> Available data:

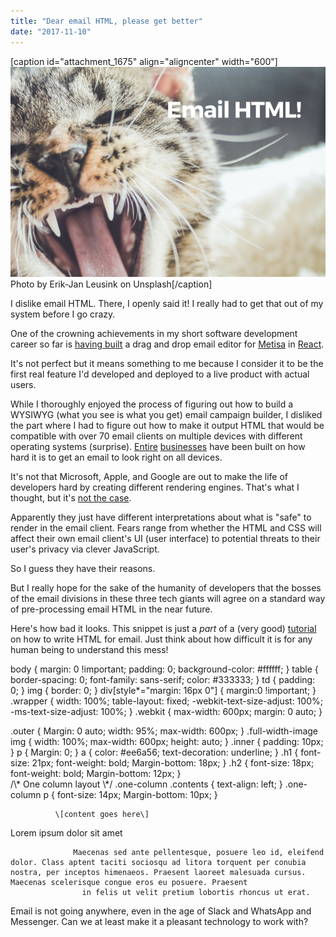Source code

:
 ```yaml
---
title: "Dear email HTML, please get better"
date: "2017-11-10"
---
```


\[caption id="attachment\_1675" align="aligncenter" width="600"\]![i hate email html banner with a cat with mouth open wide looking unhappy](images/BSP-i-hate-email-html.png) Photo by Erik-Jan Leusink on Unsplash\[/caption\]

I dislike email HTML. There, I openly said it! I really had to get that out of my system before I go crazy.

One of the crowning achievements in my short software development career so far is [having built](https://www.nickang.com/building-app-features-2017/) a drag and drop email editor for [Metisa](https://askmetisa.com) in [React](https://reactjs.org/).

It's not perfect but it means something to me because I consider it to be the first real feature I'd developed and deployed to a live product with actual users.

While I thoroughly enjoyed the process of figuring out how to build a WYSIWYG (what you see is what you get) email campaign builder, I disliked the part where I had to figure out how to make it output HTML that would be compatible with over 70 email clients on multiple devices with different operating systems (surprise). [Entire](https://litmus.com/) [businesses](https://www.emailonacid.com/) have been built on how hard it is to get an email to look right on all devices.

It's not that Microsoft, Apple, and Google are out to make the life of developers hard by creating different rendering engines. That's what I thought, but it's [not the case](https://litmus.com/help/email-clients/rendering-engines/).

Apparently they just have different interpretations about what is "safe" to render in the email client. Fears range from whether the HTML and CSS will affect their own email client's UI (user interface) to potential threats to their user's privacy via clever JavaScript.

So I guess they have their reasons.

But I really hope for the sake of the humanity of developers that the bosses of the email divisions in these three tech giants will agree on a standard way of pre-processing email HTML in the near future.

Here's how bad it looks. This snippet is just a _part_ of a (very good) [tutorial](https://webdesign.tutsplus.com/tutorials/creating-a-future-proof-responsive-email-without-media-queries--cms-23919) on how to write HTML for email. Just think about how difficult it is for any human being to understand this mess!

  
  
  
  
  
  body {
    margin: 0 !important;
    padding: 0;
    background-color: #ffffff;
    }
    table {
        border-spacing: 0;
        font-family: sans-serif;
        color: #333333;
    }
    td {
        padding: 0;
    }
    img {
        border: 0;
    }
    div\[style\*="margin: 16px 0"\] { 
        margin:0 !important;
    }
    .wrapper {
        width: 100%;
        table-layout: fixed;
        -webkit-text-size-adjust: 100%;
        -ms-text-size-adjust: 100%;
    }
    .webkit {
        max-width: 600px;
        margin: 0 auto;
    }
<div></div>
    .outer {
        Margin: 0 auto;
        width: 95%;
        max-width: 600px;
    }
    .full-width-image img {
        width: 100%;
        max-width: 600px;
        height: auto;
    }
    .inner {
    padding: 10px;
    }
    p {
        Margin: 0;
    }
    a {
        color: #ee6a56;
        text-decoration: underline;
    }
    .h1 {
        font-size: 21px;
        font-weight: bold;
        Margin-bottom: 18px;
    }
    .h2 {
        font-size: 18px;
        font-weight: bold;
        Margin-bottom: 12px;
    }
<div></div>
    /\* One column layout \*/
    .one-column .contents {
        text-align: left;
    }
    .one-column p {
        font-size: 14px;
        Margin-bottom: 10px;
    } 
  
  

  

    

      

        

          

              
              \[content goes here\]
          

        

        
        

          

            

              

                

                  

Lorem ipsum dolor sit amet

                  Maecenas sed ante pellentesque, posuere leo id, eleifend dolor. Class aptent taciti sociosqu ad litora torquent per conubia nostra, per inceptos himenaeos. Praesent laoreet malesuada cursus. Maecenas scelerisque congue eros eu posuere. Praesent
                    in felis ut velit pretium lobortis rhoncus ut erat.
                

              

            

          

        

      

    

  

Email is not going anywhere, even in the age of Slack and WhatsApp and Messenger. Can we at least make it a pleasant technology to work with?

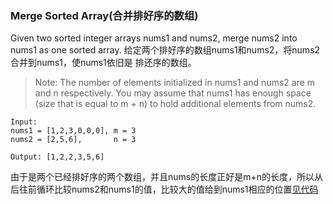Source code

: ### Merge Sorted Array(合并排好序的数组)

Given two sorted integer arrays nums1 and nums2, merge nums2 into nums1 as one sorted array.
给定两个排好序的数组nums1和nums2，将nums2合并到nums1，使nums1依旧是 排还序的数组。

> Note:
 The number of elements initialized in nums1 and nums2 are m and n respectively.
 You may assume that nums1 has enough space (size that is equal to m + n) to hold additional elements from nums2.

```
Input:
nums1 = [1,2,3,0,0,0], m = 3
nums2 = [2,5,6],       n = 3

Output: [1,2,2,3,5,6]
```

由于是两个已经排好序的两个数组，并且nums的长度正好是m+n的长度，所以从后往前循环比较nums2和nums1的值，比较大的值给到nums1相应的位置[见代码](Merge_Sorted_Array.js)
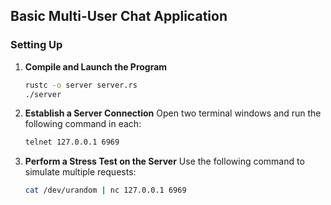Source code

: ## Basic Multi-User Chat Application

### Setting Up

1. **Compile and Launch the Program**
   ```bash
   rustc -o server server.rs
   ./server
   ```

2. **Establish a Server Connection**
   Open two terminal windows and run the following command in each:
   ```bash
   telnet 127.0.0.1 6969
   ```

3. **Perform a Stress Test on the Server**
   Use the following command to simulate multiple requests:
   ```bash
   cat /dev/urandom | nc 127.0.0.1 6969
   ```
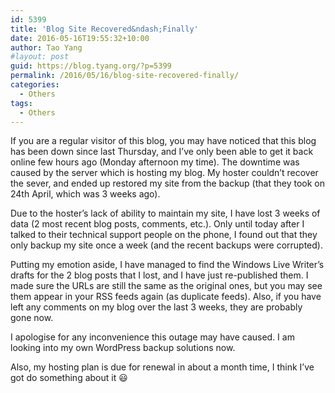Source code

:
 ```yaml
---
id: 5399
title: 'Blog Site Recovered&ndash;Finally'
date: 2016-05-16T19:55:32+10:00
author: Tao Yang
#layout: post
guid: https://blog.tyang.org/?p=5399
permalink: /2016/05/16/blog-site-recovered-finally/
categories:
  - Others
tags:
  - Others
---
```

If you are a regular visitor of this blog, you may have noticed that this blog has been down since last Thursday, and I’ve only been able to get it back online few hours ago (Monday afternoon my time). The downtime was caused by the server which is hosting my blog. My hoster couldn’t recover the sever, and ended up restored my site from the backup (that they took on 24th April, which was 3 weeks ago).

Due to the hoster’s lack of ability to maintain my site, I have lost 3 weeks of data (2 most recent blog posts, comments, etc.). Only until today after I talked to their technical support people on the phone, I found out that they only backup my site once a week (and the recent backups were corrupted).

Putting my emotion aside, I have managed to find the Windows Live Writer’s drafts for the 2 blog posts that I lost, and I have just re-published them. I made sure the URLs are still the same as the original ones, but you may see them appear in your RSS feeds again (as duplicate feeds). Also, if you have left any comments on my blog over the last 3 weeks, they are probably gone now.

I apologise for any inconvenience this outage may have caused. I am looking into my own WordPress backup solutions now.

Also, my hosting plan is due for renewal in about a month time, I think I’ve got do something about it :smiley:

> Exercise: The data above must be given back verbatim, minus its images.

> Result:
Source code

:
 ```yaml
---
title: "Dear email HTML, please get better"
date: "2017-11-10"
---
```


\[caption id="attachment\_1675" align="aligncenter" width="600"\]![i hate email html banner with a cat with mouth open wide looking unhappy](images/BSP-i-hate-email-html.png) Photo by Erik-Jan Leusink on Unsplash\[/caption\]

I dislike email HTML. There, I openly said it! I really had to get that out of my system before I go crazy.

One of the crowning achievements in my short software development career so far is [having built](https://www.nickang.com/building-app-features-2017/) a drag and drop email editor for [Metisa](https://askmetisa.com) in [React](https://reactjs.org/).

It's not perfect but it means something to me because I consider it to be the first real feature I'd developed and deployed to a live product with actual users.

While I thoroughly enjoyed the process of figuring out how to build a WYSIWYG (what you see is what you get) email campaign builder, I disliked the part where I had to figure out how to make it output HTML that would be compatible with over 70 email clients on multiple devices with different operating systems (surprise). [Entire](https://litmus.com/) [businesses](https://www.emailonacid.com/) have been built on how hard it is to get an email to look right on all devices.

It's not that Microsoft, Apple, and Google are out to make the life of developers hard by creating different rendering engines. That's what I thought, but it's [not the case](https://litmus.com/help/email-clients/rendering-engines/).

Apparently they just have different interpretations about what is "safe" to render in the email client. Fears range from whether the HTML and CSS will affect their own email client's UI (user interface) to potential threats to their user's privacy via clever JavaScript.

So I guess they have their reasons.

But I really hope for the sake of the humanity of developers that the bosses of the email divisions in these three tech giants will agree on a standard way of pre-processing email HTML in the near future.

Here's how bad it looks. This snippet is just a _part_ of a (very good) [tutorial](https://webdesign.tutsplus.com/tutorials/creating-a-future-proof-responsive-email-without-media-queries--cms-23919) on how to write HTML for email. Just think about how difficult it is for any human being to understand this mess!

  
  
  
  
  
  body {
    margin: 0 !important;
    padding: 0;
    background-color: #ffffff;
    }
    table {
        border-spacing: 0;
        font-family: sans-serif;
        color: #333333;
    }
    td {
        padding: 0;
    }
    img {
        border: 0;
    }
    div\[style\*="margin: 16px 0"\] { 
        margin:0 !important;
    }
    .wrapper {
        width: 100%;
        table-layout: fixed;
        -webkit-text-size-adjust: 100%;
        -ms-text-size-adjust: 100%;
    }
    .webkit {
        max-width: 600px;
        margin: 0 auto;
    }
<div></div>
    .outer {
        Margin: 0 auto;
        width: 95%;
        max-width: 600px;
    }
    .full-width-image img {
        width: 100%;
        max-width: 600px;
        height: auto;
    }
    .inner {
    padding: 10px;
    }
    p {
        Margin: 0;
    }
    a {
        color: #ee6a56;
        text-decoration: underline;
    }
    .h1 {
        font-size: 21px;
        font-weight: bold;
        Margin-bottom: 18px;
    }
    .h2 {
        font-size: 18px;
        font-weight: bold;
        Margin-bottom: 12px;
    }
<div></div>
    /\* One column layout \*/
    .one-column .contents {
        text-align: left;
    }
    .one-column p {
        font-size: 14px;
        Margin-bottom: 10px;
    } 
  
  

  

    

      

        

          

              
              \[content goes here\]
          

        

        
        

          

            

              

                

                  

Lorem ipsum dolor sit amet

                  Maecenas sed ante pellentesque, posuere leo id, eleifend dolor. Class aptent taciti sociosqu ad litora torquent per conubia nostra, per inceptos himenaeos. Praesent laoreet malesuada cursus. Maecenas scelerisque congue eros eu posuere. Praesent
                    in felis ut velit pretium lobortis rhoncus ut erat.
                

              

            

          

        

      

    

  

Email is not going anywhere, even in the age of Slack and WhatsApp and Messenger. Can we at least make it a pleasant technology to work with?

Source code

: ### Merge Sorted Array(合并排好序的数组)

Given two sorted integer arrays nums1 and nums2, merge nums2 into nums1 as one sorted array.
给定两个排好序的数组nums1和nums2，将nums2合并到nums1，使nums1依旧是 排还序的数组。

> Note:
 The number of elements initialized in nums1 and nums2 are m and n respectively.
 You may assume that nums1 has enough space (size that is equal to m + n) to hold additional elements from nums2.

```
Input:
nums1 = [1,2,3,0,0,0], m = 3
nums2 = [2,5,6],       n = 3

Output: [1,2,2,3,5,6]
```

由于是两个已经排好序的两个数组，并且nums的长度正好是m+n的长度，所以从后往前循环比较nums2和nums1的值，比较大的值给到nums1相应的位置[见代码](Merge_Sorted_Array.js)
Source code

: ## Basic Multi-User Chat Application

### Setting Up

1. **Compile and Launch the Program**
   ```bash
   rustc -o server server.rs
   ./server
   ```

2. **Establish a Server Connection**
   Open two terminal windows and run the following command in each:
   ```bash
   telnet 127.0.0.1 6969
   ```

3. **Perform a Stress Test on the Server**
   Use the following command to simulate multiple requests:
   ```bash
   cat /dev/urandom | nc 127.0.0.1 6969
   ```
Source code

:
 ```yaml
---
id: 5399
title: 'Blog Site Recovered&ndash;Finally'
date: 2016-05-16T19:55:32+10:00
author: Tao Yang
#layout: post
guid: https://blog.tyang.org/?p=5399
permalink: /2016/05/16/blog-site-recovered-finally/
categories:
  - Others
tags:
  - Others
---
```

If you are a regular visitor of this blog, you may have noticed that this blog has been down since last Thursday, and I’ve only been able to get it back online few hours ago (Monday afternoon my time). The downtime was caused by the server which is hosting my blog. My hoster couldn’t recover the sever, and ended up restored my site from the backup (that they took on 24th April, which was 3 weeks ago).

Due to the hoster’s lack of ability to maintain my site, I have lost 3 weeks of data (2 most recent blog posts, comments, etc.). Only until today after I talked to their technical support people on the phone, I found out that they only backup my site once a week (and the recent backups were corrupted).

Putting my emotion aside, I have managed to find the Windows Live Writer’s drafts for the 2 blog posts that I lost, and I have just re-published them. I made sure the URLs are still the same as the original ones, but you may see them appear in your RSS feeds again (as duplicate feeds). Also, if you have left any comments on my blog over the last 3 weeks, they are probably gone now.

I apologise for any inconvenience this outage may have caused. I am looking into my own WordPress backup solutions now.

Also, my hosting plan is due for renewal in about a month time, I think I’ve got do something about it :smiley:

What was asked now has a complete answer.